You can walk down any street and find the most delicious and freshly made food.
If I could go back in time, I would wake up with the rising of the morning sun and walk around street market with my grandmother to shop for the day's menu. Every morning, my little grandmother would wake up at 5 to walk to our local market. No body can stop her. I think cooking is such a huge part of her identity.
If I could go back in time, I would ask those strong women of mine to teach me all that other previous strong women of theirs have taught them. I know now that what I know of my culture is so little and what I want of my home is too much. Almost everyday I cook Burmese food at home. I love it when friends come over and ask for a Burmese dish I have cooked for them. I love the excitement of all my food loving friends who circle around my stove while taking turns tasting the food right out of the pot...for you know, just to see how it tastes. : ) I cannot explain to you the joy I feel in those moments when I feel like my grandmother or mother...for in those moments, I feel closest to them. This dish is very special to my heart. It is called coconut chicken noodle soup or in Burmese, Ohn No Khao Swe. People usually make this dish for special occasions but you can find many little street vendors making this delicious soup as a breakfast item.
I have not met one person who doesn't love this soup. If you like coconut, you will love this. It is the perfect cold day soup. Just like in most Asian soups, garnishes are the most essential and fun part of the meal.
I always cook myself a huge pot of this thinking it will last me a few days but somehow it is gone in a day. I cannot tell you how many calories are in this soup but I can assure you it is not for the faint of heart. : )

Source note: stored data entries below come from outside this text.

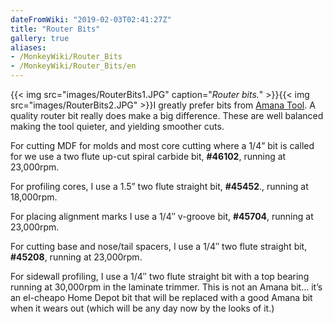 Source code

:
 ```yaml
---
dateFromWiki: "2019-02-03T02:41:27Z"
title: "Router Bits"
gallery: true
aliases:
- /MonkeyWiki/Router_Bits
- /MonkeyWiki/Router_Bits/en
---
```

{{< img src="images/RouterBits1.JPG" caption="_Router bits._" >}}{{< img src="images/RouterBits2.JPG" >}}I greatly prefer bits from [Amana Tool](http://amanatool.com/). A quality router bit really does make a big difference. These are well balanced making the tool quieter, and yielding smoother cuts.
 
For cutting MDF for molds and most core cutting where a 1/4” bit is called for we use a two flute up-cut spiral carbide bit, **#46102**, running at 23,000rpm.
 
For profiling cores, I use a 1.5” two flute straight bit, **#45452**., running at 18,000rpm.
 
For placing alignment marks I use a 1/4″ v-groove bit, **#45704**, running at 23,000rpm.
 
For cutting base and nose/tail spacers, I use a 1/4″ two flute straight bit, **#45208**, running at 23,000rpm.
 
For sidewall profiling, I use a 1/4″ two flute straight bit with a top bearing running at 30,000rpm in the laminate trimmer. This is not an Amana bit… it’s an el-cheapo Home Depot bit that will be replaced with a good Amana bit when it wears out (which will be any day now by the looks of it.)




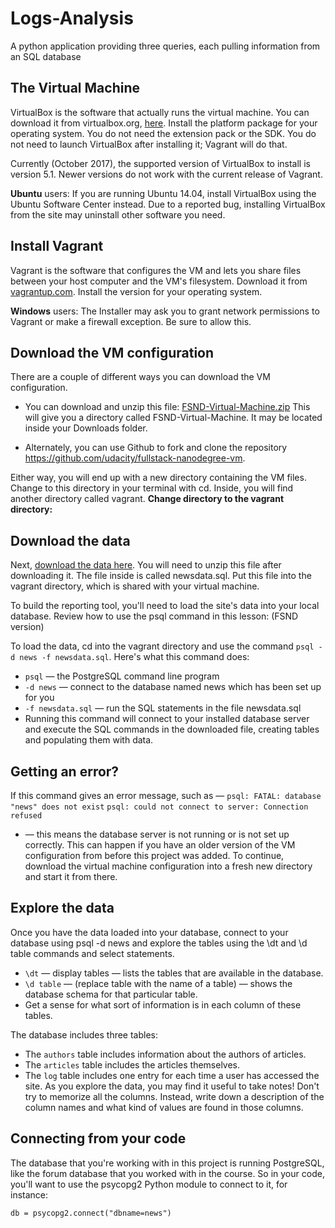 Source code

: # Logs-Analysis
A python application providing three queries, each pulling information from an SQL database

## The Virtual Machine

VirtualBox is the software that actually runs the virtual machine. You can download it from virtualbox.org, [here](https://www.virtualbox.org/wiki/Download_Old_Builds_5_1). Install the platform package for your operating system. You do not need the extension pack or the SDK. You do not need to launch VirtualBox after installing it; Vagrant will do that.

Currently (October 2017), the supported version of VirtualBox to install is version 5.1. Newer versions do not work with the current release of Vagrant.

**Ubuntu** users: If you are running Ubuntu 14.04, install VirtualBox using the Ubuntu Software Center instead. Due to a reported bug, installing VirtualBox from the site may uninstall other software you need.

## Install Vagrant
Vagrant is the software that configures the VM and lets you share files between your host computer and the VM's filesystem. Download it from [vagrantup.com](vagrantup.com). Install the version for your operating system.

**Windows** users: The Installer may ask you to grant network permissions to Vagrant or make a firewall exception. Be sure to allow this.

## Download the VM configuration
There are a couple of different ways you can download the VM configuration.

* You can download and unzip this file: [FSND-Virtual-Machine.zip](https://s3.amazonaws.com/video.udacity-data.com/topher/2018/April/5acfbfa3_fsnd-virtual-machine/fsnd-virtual-machine.zip) This will give you a directory called FSND-Virtual-Machine. It may be located inside your Downloads folder.

* Alternately, you can use Github to fork and clone the repository https://github.com/udacity/fullstack-nanodegree-vm.

Either way, you will end up with a new directory containing the VM files. Change to this directory in your terminal with cd. Inside, you will find another directory called vagrant. **Change directory to the vagrant directory:**



## Download the data
Next, [download the data here](https://d17h27t6h515a5.cloudfront.net/topher/2016/August/57b5f748_newsdata/newsdata.zip). You will need to unzip this file after downloading it. The file inside is called newsdata.sql. Put this file into the vagrant directory, which is shared with your virtual machine.

To build the reporting tool, you'll need to load the site's data into your local database. Review how to use the psql command in this lesson: (FSND version)

To load the data, cd into the vagrant directory and use the command ``` psql -d news -f newsdata.sql ```.
Here's what this command does:

* ``` psql ``` — the PostgreSQL command line program
* ``` -d news ``` — connect to the database named news which has been set up for you
* ``` -f newsdata.sql ``` — run the SQL statements in the file newsdata.sql
* Running this command will connect to your installed database server and execute the SQL commands in the downloaded file, creating tables and populating them with data.

## Getting an error?
If this command gives an error message, such as —
``` psql: FATAL: database "news" does not exist ```
``` psql: could not connect to server: Connection refused ```
* — this means the database server is not running or is not set up correctly. This can happen if you have an older version of the VM configuration from before this project was added. To continue, download the virtual machine configuration into a fresh new directory and start it from there.

## Explore the data
Once you have the data loaded into your database, connect to your database using psql -d news and explore the tables using the \dt and \d table commands and select statements.

* ``` \dt ``` — display tables — lists the tables that are available in the database.
* ``` \d table ``` — (replace table with the name of a table) — shows the database schema for that particular table.
* Get a sense for what sort of information is in each column of these tables.

The database includes three tables:

* The ``` authors ``` table includes information about the authors of articles.
* The ``` articles ``` table includes the articles themselves.
* The ``` log ``` table includes one entry for each time a user has accessed the site.
As you explore the data, you may find it useful to take notes! Don't try to memorize all the columns. Instead, write down a description of the column names and what kind of values are found in those columns.

## Connecting from your code
The database that you're working with in this project is running PostgreSQL, like the forum database that you worked with in the course. So in your code, you'll want to use the psycopg2 Python module to connect to it, for instance:

``` db = psycopg2.connect("dbname=news") ```
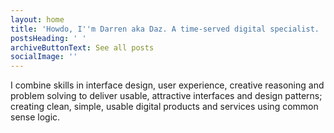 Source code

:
 ```yaml
---
layout: home
title: 'Howdo, I''m Darren aka Daz. A time-served digital specialist. '
postsHeading: ' '
archiveButtonText: See all posts
socialImage: ''
---
```

I combine skills in interface design, user experience, creative reasoning and problem solving to deliver usable, attractive interfaces and design patterns; creating clean, simple, usable digital products and services using common sense logic.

Next time you feel like you don't know what to cook for the day, I hope you give this soup a try.
- 1 large onion
-2 small cloves of garlic
-4 tbsp of vegetable oil
-1 tbsp of paprika
-1 tbsp of turmeric
- 1/2 tsp of Cayenne pepper <optional>
-1 lb of boneless, skinless chicken <I use chicken thighs but you can use breasts also.>
-4 tbsp of fish sauce <if you don't have fish sauce, you can use salt but fish sauce is the BOMB>
-1 can of coconut milk <not the kind that you find at the refrigerated section but the kind you can find in an Asian food section. It comes in a tin can.>
-1 can of evaporated milk
-32 oz of chicken broth
-red pepper flakes
Cut chicken into bite size pieces. Finely chop onion and garlic. Heat oil in a pot over medium-high heat then sauteed onion and garlic mixture until they become translucent. Put paprika, turmeric and cayenne pepper into the pot and stir until fragrant. Put chicken and cook for about five minutes. Put a tbsp of fish sauce and mix with the chicken. Stir in coconut milk and evaporated milk and cook for three minutes or so. You can really smell the coconut just about now and it is like heaven. Then pour in chicken broth and fish sauce and turn the heat down to medium-low. Cover your pot and let it simmer for 10-15 minutes. Season to taste. When you are ready to eat, put the cooked egg noodle into a bowl and pour the soup over it. Then garnish it with sliced boiled egg, cilantro, shallot, chili flaked and squeeze some lemon juice and enjoy!